Segment Open
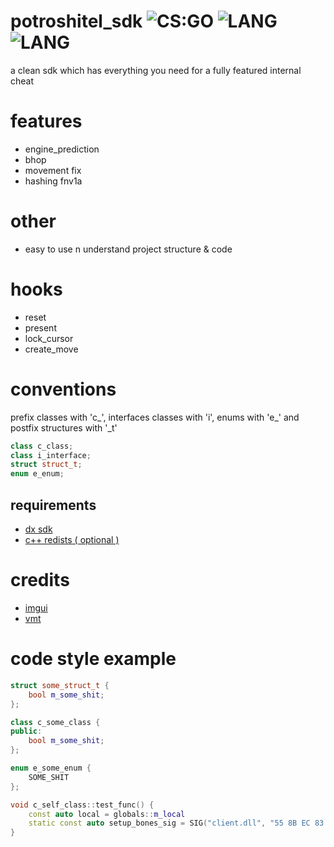 # potroshitel_sdk ![CS:GO](https://img.shields.io/badge/game-CS%3AGO-orange?style=flat) ![LANG](https://img.shields.io/badge/language-C%2B%2B-brightgreen?style=flat ) ![LANG](https://img.shields.io/badge/language-C-red?style=flat )
a clean sdk which has everything you need for a fully featured internal cheat

# features
- engine_prediction
- bhop
- movement fix
- hashing fnv1a

# other
- easy to use n understand project structure & code

# hooks
- reset
- present
- lock_cursor
- create_move

# conventions
prefix classes with 'c_', interfaces classes with 'i', enums with 'e_' and postfix structures with '_t'
```cpp
class c_class;
class i_interface;
struct struct_t;
enum e_enum;
```

## requirements
- [dx sdk](https://www.microsoft.com/en-us/download/details.aspx?id=6812)
- [c++ redists ( optional )](https://support.microsoft.com/en-us/help/2977003/the-latest-supported-visual-c-downloads)

# credits
 - [imgui](https://github.com/ocornut/imgui)
 - [vmt](https://github.com/gfreivasc/VMTHook)
 
 # code style example
```cpp
struct some_struct_t {
    bool m_some_shit;
};

class c_some_class {
public:
    bool m_some_shit;
};

enum e_some_enum {
    SOME_SHIT
};

void c_self_class::test_func() {
    const auto local = globals::m_local
    static const auto setup_bones_sig = SIG("client.dll", "55 8B EC 83 E4 F0 B8 D8").cast<void**>();
}
```
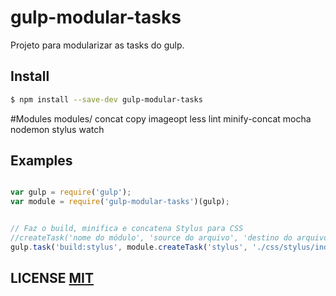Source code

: # gulp-modular-tasks
Projeto para modularizar as tasks do gulp.

## Install

```sh
$ npm install --save-dev gulp-modular-tasks
```

#Modules
    modules/
      concat
      copy
      imageopt
      less
      lint
      minify-concat
      mocha
      nodemon
      stylus
      watch

## Examples

```javascript

var gulp = require('gulp');
var module = require('gulp-modular-tasks')(gulp);


// Faz o build, minifica e concatena Stylus para CSS
//createTask('nome do módulo', 'source do arquivo', 'destino do arquivo compilado')
gulp.task('build:stylus', module.createTask('stylus', './css/stylus/index.styl', '.css/build/'));

```

## LICENSE [MIT](LICENSE)
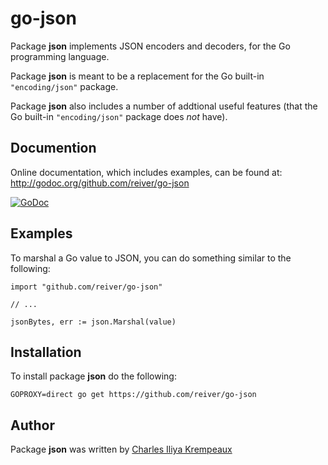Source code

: # go-json

Package **json** implements JSON encoders and decoders, for the Go programming language.

Package **json** is meant to be a replacement for the Go built-in `"encoding/json"` package.

Package **json** also includes a number of addtional useful features (that the Go built-in `"encoding/json"` package does _not_ have).

## Documention

Online documentation, which includes examples, can be found at: http://godoc.org/github.com/reiver/go-json

[![GoDoc](https://godoc.org/github.com/reiver/go-json?status.svg)](https://godoc.org/github.com/reiver/go-json)

## Examples

To marshal a Go value to JSON, you can do something similar to the following:

```golang
import "github.com/reiver/go-json"

// ...

jsonBytes, err := json.Marshal(value)
```

## Installation

To install package **json** do the following:
```
GOPROXY=direct go get https://github.com/reiver/go-json
```

## Author

Package **json** was written by [Charles Iliya Krempeaux](http://reiver.link)
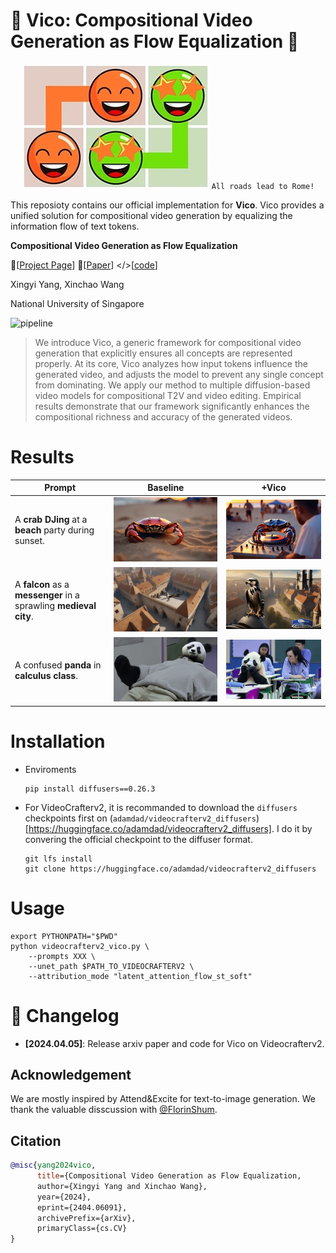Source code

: # 🌊 Vico: Compositional Video Generation as Flow Equalization 🌊

<div style="text-align: center;">

![alt text](static/image.png)
`All roads lead to Rome!`

</div>

This reposioty contains our official implementation for **Vico**. Vico provides a unified solution for compositional video generation by equalizing the information flow of text tokens.

**Compositional Video Generation as Flow Equalization**

🥯[[Project Page](https://adamdad.github.io/vico/)] 📝[[Paper](https://arxiv.org/abs/2404.06091)] </>[[code](https://github.com/Adamdad/vico)]

Xingyi Yang, Xinchao Wang

National University of Singapore


![pipeline](https://adamdad.github.io/vico/static/images/teaser.jpg)


> We introduce Vico, a generic framework for compositional video generation that explicitly ensures all concepts are represented properly. At its core, Vico analyzes how input tokens influence the generated video, and adjusts the model to prevent any single concept from dominating. We apply our method to multiple diffusion-based video models for compositional T2V and video editing. Empirical results demonstrate that our framework significantly enhances the compositional richness and accuracy of the generated videos.

# Results
| Prompt | Baseline | +Vico |
| --- |  --- |  --- | 
| A **crab** **DJing** at a **beach** party during sunset. |![crab_base](static/crab_base.gif) |![crab_flow](static/crab_flow.gif) |
| A **falcon** as a **messenger** in a sprawling **medieval city**. | ![fac_base](static/fac_base.gif)| ![fac_flow](static/fac_flow.gif) |
| A confused **panda** in **calculus class**. | ![](static/panda_base.gif)|![](static/panda_flow.gif) |

# Installation
- Enviroments
    ```shell
    pip install diffusers==0.26.3
    ```

- For VideoCrafterv2, it is recommanded to download the `diffusers` checkpoints first on (`adamdad/videocrafterv2_diffusers`)[https://huggingface.co/adamdad/videocrafterv2_diffusers]. I do it by convering the official checkpoint to the diffuser format.
    ```shell
    git lfs install
    git clone https://huggingface.co/adamdad/videocrafterv2_diffusers
    ```

# Usage
```shell
export PYTHONPATH="$PWD"
python videocrafterv2_vico.py \
    --prompts XXX \
    --unet_path $PATH_TO_VIDEOCRAFTERV2 \
    --attribution_mode "latent_attention_flow_st_soft" 
```

# 📝 Changelog 
- **[2024.04.05]**: Release arxiv paper and code for Vico on Videocrafterv2.

## Acknowledgement

We are mostly inspired by Attend&Excite for text-to-image generation. 
We thank the valuable disscussion with [@FlorinShum](https://github.com/FlorinShum).

## Citation

```bibtex
@misc{yang2024vico,
      title={Compositional Video Generation as Flow Equalization, 
      author={Xingyi Yang and Xinchao Wang},
      year={2024},
      eprint={2404.06091},
      archivePrefix={arXiv},
      primaryClass={cs.CV}
}
```
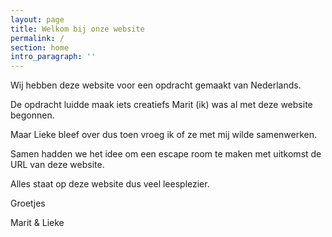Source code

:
 ```yaml
---
layout: page
title: Welkom bij onze website
permalink: /
section: home
intro_paragraph: ''
---
```

Wij hebben deze website voor een opdracht gemaakt van Nederlands.

De opdracht luidde maak iets creatiefs Marit (ik) was al met deze website begonnen.

Maar Lieke bleef over dus toen vroeg ik of ze met mij wilde samenwerken.

Samen hadden we het idee om een escape room te maken met uitkomst de URL van deze website.

Alles staat op deze website dus veel leesplezier.

Groetjes

Marit & Lieke
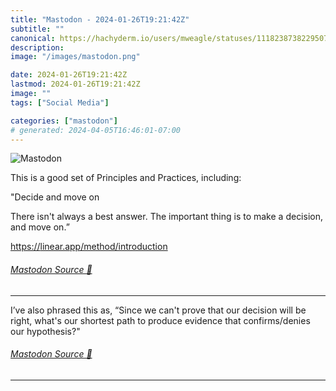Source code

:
 ```yaml
---
title: "Mastodon - 2024-01-26T19:21:42Z"
subtitle: ""
canonical: https://hachyderm.io/users/mweagle/statuses/111823873822950749
description:
image: "/images/mastodon.png"

date: 2024-01-26T19:21:42Z
lastmod: 2024-01-26T19:21:42Z
image: ""
tags: ["Social Media"]

categories: ["mastodon"]
# generated: 2024-04-05T16:46:01-07:00
---
```

![Mastodon](/images/mastodon.png)

<p>This is a good set of Principles and Practices, including:</p><p>&quot;Decide and move on</p><p>There isn&#39;t always a best answer. The important thing is to make a decision, and move on.”</p><p><a href="https://linear.app/method/introduction" target="_blank" rel="nofollow noopener noreferrer" translate="no"><span class="invisible">https://</span><span class="">linear.app/method/introduction</span><span class="invisible"></span></a></p>


###### [Mastodon Source 🐘](https://hachyderm.io/@mweagle/111823873822950749)

___

<p>I’ve also phrased this as, “Since we can&#39;t prove that our decision will be right, what&#39;s our shortest path to produce evidence that confirms/denies our hypothesis?&quot;</p>


###### [Mastodon Source 🐘](https://hachyderm.io/@mweagle/111824087292297174)

___
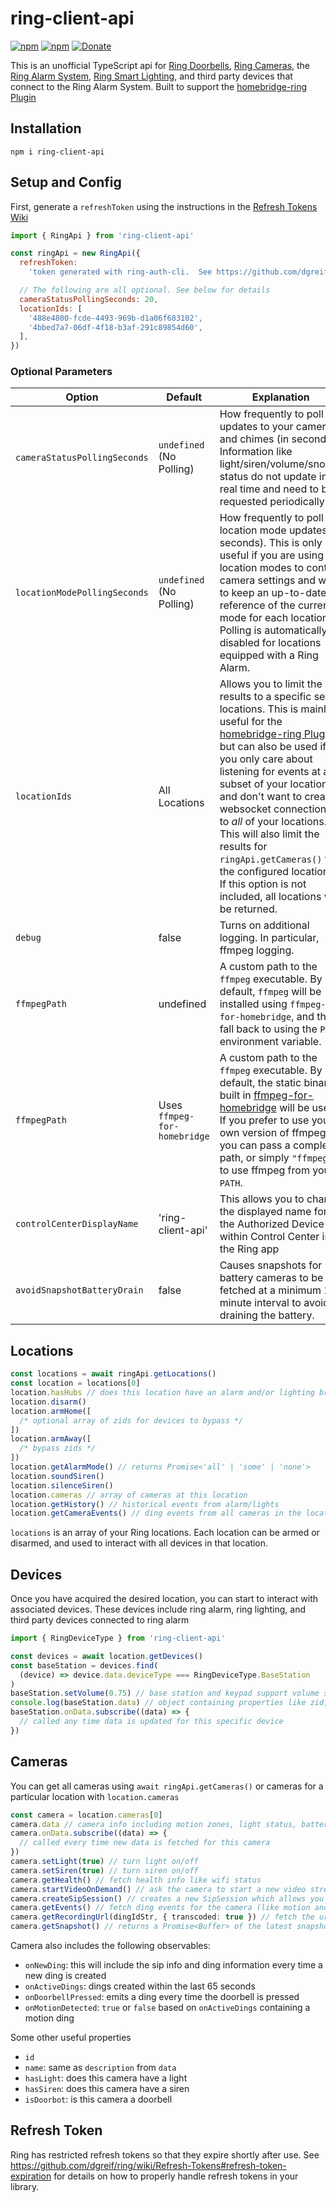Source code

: # ring-client-api

[![npm](https://badgen.net/npm/v/ring-client-api)](https://www.npmjs.com/package/ring-client-api)
[![npm](https://badgen.net/npm/dt/ring-client-api)](https://www.npmjs.com/package/ring-client-api)
[![Donate](https://badgen.net/badge/Donate/PayPal/91BE09)](https://www.paypal.me/dustingreif)

This is an unofficial TypeScript api for [Ring Doorbells](https://shop.ring.com/pages/doorbell-cameras),
[Ring Cameras](https://shop.ring.com/pages/security-cameras),
the [Ring Alarm System](https://shop.ring.com/pages/security-system),
[Ring Smart Lighting](https://shop.ring.com/pages/smart-lighting),
and third party devices that connect to the Ring Alarm System.
Built to support the [homebridge-ring Plugin](../homebridge-ring)

## Installation

`npm i ring-client-api`

## Setup and Config

First, generate a `refreshToken` using the instructions in the [Refresh Tokens Wiki](https://github.com/dgreif/ring/wiki/Refresh-Tokens)

```js
import { RingApi } from 'ring-client-api'

const ringApi = new RingApi({
  refreshToken:
    'token generated with ring-auth-cli.  See https://github.com/dgreif/ring/wiki/Refresh-Tokens',

  // The following are all optional. See below for details
  cameraStatusPollingSeconds: 20,
  locationIds: [
    '488e4800-fcde-4493-969b-d1a06f683102',
    '4bbed7a7-06df-4f18-b3af-291c89854d60',
  ],
})
```

### Optional Parameters

| Option                       | Default                      | Explanation                                                                                                                                                                                                                                                                                                                                                                                                                                                              |
| ---------------------------- | ---------------------------- | ------------------------------------------------------------------------------------------------------------------------------------------------------------------------------------------------------------------------------------------------------------------------------------------------------------------------------------------------------------------------------------------------------------------------------------------------------------------------ |
| `cameraStatusPollingSeconds` | `undefined` (No Polling)     | How frequently to poll for updates to your cameras and chimes (in seconds). Information like light/siren/volume/snooze status do not update in real time and need to be requested periodically.                                                                                                                                                                                                                                                                          |
| `locationModePollingSeconds` | `undefined` (No Polling)     | How frequently to poll for location mode updates (in seconds). This is only useful if you are using location modes to control camera settings and want to keep an up-to-date reference of the current mode for each location. Polling is automatically disabled for locations equipped with a Ring Alarm.                                                                                                                                                                |
| `locationIds`                | All Locations                | Allows you to limit the results to a specific set of locations. This is mainly useful for the [homebridge-ring Plugin](./homebridge), but can also be used if you only care about listening for events at a subset of your locations and don't want to create websocket connections to _all_ of your locations. This will also limit the results for `ringApi.getCameras()` to the configured locations. If this option is not included, all locations will be returned. |
| `debug`                      | false                        | Turns on additional logging. In particular, ffmpeg logging.                                                                                                                                                                                                                                                                                                                                                                                                              |
| `ffmpegPath`                 | undefined                    | A custom path to the `ffmpeg` executable. By default, `ffmpeg` will be installed using `ffmpeg-for-homebridge`, and then fall back to using the `PATH` environment variable.                                                                                                                                                                                                                                                                                             |
| `ffmpegPath`                 | Uses `ffmpeg-for-homebridge` | A custom path to the `ffmpeg` executable. By default, the static binaries built in [ffmpeg-for-homebridge](https://github.com/oznu/ffmpeg-for-homebridg) will be used. If you prefer to use your own version of ffmpeg, you can pass a complete path, or simply `"ffmpeg"` to use ffmpeg from your `PATH`.                                                                                                                                                               |
| `controlCenterDisplayName`   | 'ring-client-api'            | This allows you to change the displayed name for the Authorized Device within Control Center in the Ring app                                                                                                                                                                                                                                                                                                                                                             |
| `avoidSnapshotBatteryDrain`  | false                        | Causes snapshots for battery cameras to be fetched at a minimum 10 minute interval to avoid draining the battery.                                                                                                                                                                                                                                                                                                                                                        |

## Locations

```typescript
const locations = await ringApi.getLocations()
const location = locations[0]
location.hasHubs // does this location have an alarm and/or lighting bridge
location.disarm()
location.armHome([
  /* optional array of zids for devices to bypass */
])
location.armAway([
  /* bypass zids */
])
location.getAlarmMode() // returns Promise<'all' | 'some' | 'none'>
location.soundSiren()
location.silenceSiren()
location.cameras // array of cameras at this location
location.getHistory() // historical events from alarm/lights
location.getCameraEvents() // ding events from all cameras in the location
```

`locations` is an array of your Ring locations. Each location can be armed or disarmed,
and used to interact with all devices in that location.

## Devices

Once you have acquired the desired location, you can start
to interact with associated devices. These devices include ring alarm, ring lighting,
and third party devices connected to ring alarm

```js
import { RingDeviceType } from 'ring-client-api'

const devices = await location.getDevices()
const baseStation = devices.find(
  (device) => device.data.deviceType === RingDeviceType.BaseStation
)
baseStation.setVolume(0.75) // base station and keypad support volume settings between 0 and 1
console.log(baseStation.data) // object containing properties like zid, name, roomId, faulted, tamperStatus, etc.
baseStation.onData.subscribe((data) => {
  // called any time data is updated for this specific device
})
```

## Cameras

You can get all cameras using `await ringApi.getCameras()` or cameras for a particular
location with `location.cameras`

```typescript
const camera = location.cameras[0]
camera.data // camera info including motion zones, light status, battery, etc.
camera.onData.subscribe((data) => {
  // called every time new data is fetched for this camera
})
camera.setLight(true) // turn light on/off
camera.setSiren(true) // turn siren on/off
camera.getHealth() // fetch health info like wifi status
camera.startVideoOnDemand() // ask the camera to start a new video stream
camera.createSipSession() // creates a new SipSession which allows you to control RTP flow
camera.getEvents() // fetch ding events for the camera (like motion and doorbell presses)
camera.getRecordingUrl(dingIdStr, { transcoded: true }) // fetch the url for a recording
camera.getSnapshot() // returns a Promise<Buffer> of the latest snapshot from the camera
```

Camera also includes the following observables:

- `onNewDing`: this will include the sip info and ding information every time a new ding is created
- `onActiveDings`: dings created within the last 65 seconds
- `onDoorbellPressed`: emits a ding every time the doorbell is pressed
- `onMotionDetected`: `true` or `false` based on `onActiveDings` containing a motion ding

Some other useful properties

- `id`
- `name`: same as `description` from `data`
- `hasLight`: does this camera have a light
- `hasSiren`: does this camera have a siren
- `isDoorbot`: is this camera a doorbell

## Refresh Token

Ring has restricted refresh tokens so that they expire shortly after use. See https://github.com/dgreif/ring/wiki/Refresh-Tokens#refresh-token-expiration for details on how to properly handle refresh tokens in your library.
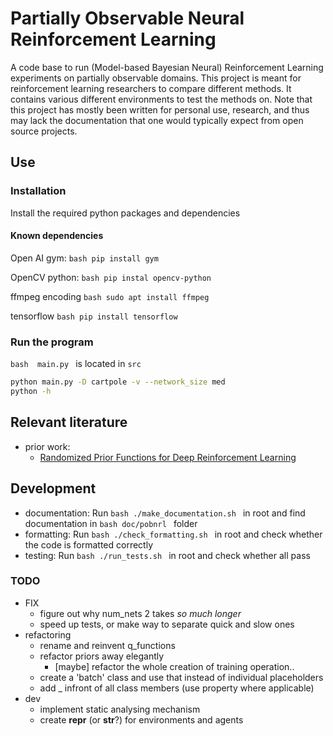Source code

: # Partially Observable Neural Reinforcement Learning

A code base to run (Model-based Bayesian Neural) Reinforcement Learning
experiments on partially observable domains. This project is meant for
reinforcement learning researchers to compare different methods. It contains
various different environments to test the methods on. Note that this project
has mostly been written for personal use, research, and thus may lack the
documentation that one would typically expect from open source projects.

## Use

### Installation
Install the required python packages and dependencies

#### Known dependencies

Open AI gym:
```bash pip install gym ```

OpenCV python:
```bash pip instal opencv-python ```

ffmpeg encoding
```bash sudo apt install ffmpeg ```

tensorflow
```bash pip install tensorflow ```

### Run the program
```bash  main.py ``` is located in ``` src ```

```bash
python main.py -D cartpole -v --network_size med
python -h
```

## Relevant literature
* prior work:
    + [Randomized Prior Functions for Deep Reinforcement Learning][1]

## Development

* documentation: Run ```bash ./make_documentation.sh ``` in root and find
  documentation in ```bash doc/pobnrl ``` folder
* formatting: Run ```bash ./check_formatting.sh ``` in root and check whether the
  code is formatted correctly
* testing: Run ```bash ./run_tests.sh ``` in root and check whether all pass

### TODO
* FIX
    - figure out why num_nets 2 takes *so much longer*
    - speed up tests, or make way to separate quick and slow ones
* refactoring
    - rename and reinvent q_functions
    - refactor priors away elegantly
        + [maybe] refactor the whole creation of training operation..
    - create a 'batch' class and use that instead of individual placeholders
    - add _ infront of all class members (use property where applicable)
* dev
    - implement static analysing mechanism
    - create __repr__ (or __str__?) for environments and agents

[1]: https://papers.nips.cc/paper/8080-randomized-prior-functions-for-deep-reinforcement-learning.pdf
Segment Closed
> What the task requires
Only lines with the word "time" count here; copy every one from the records.

> Output for this exercise
| `cameraStatusPollingSeconds` | `undefined` (No Polling)     | How frequently to poll for updates to your cameras and chimes (in seconds). Information like light/siren/volume/snooze status do not update in real time and need to be requested periodically.                                                                                                                                                                                                                                                                          |
  // called any time data is updated for this specific device
  // called every time new data is fetched for this camera
- `onNewDing`: this will include the sip info and ding information every time a new ding is created
- `onDoorbellPressed`: emits a ding every time the doorbell is pressed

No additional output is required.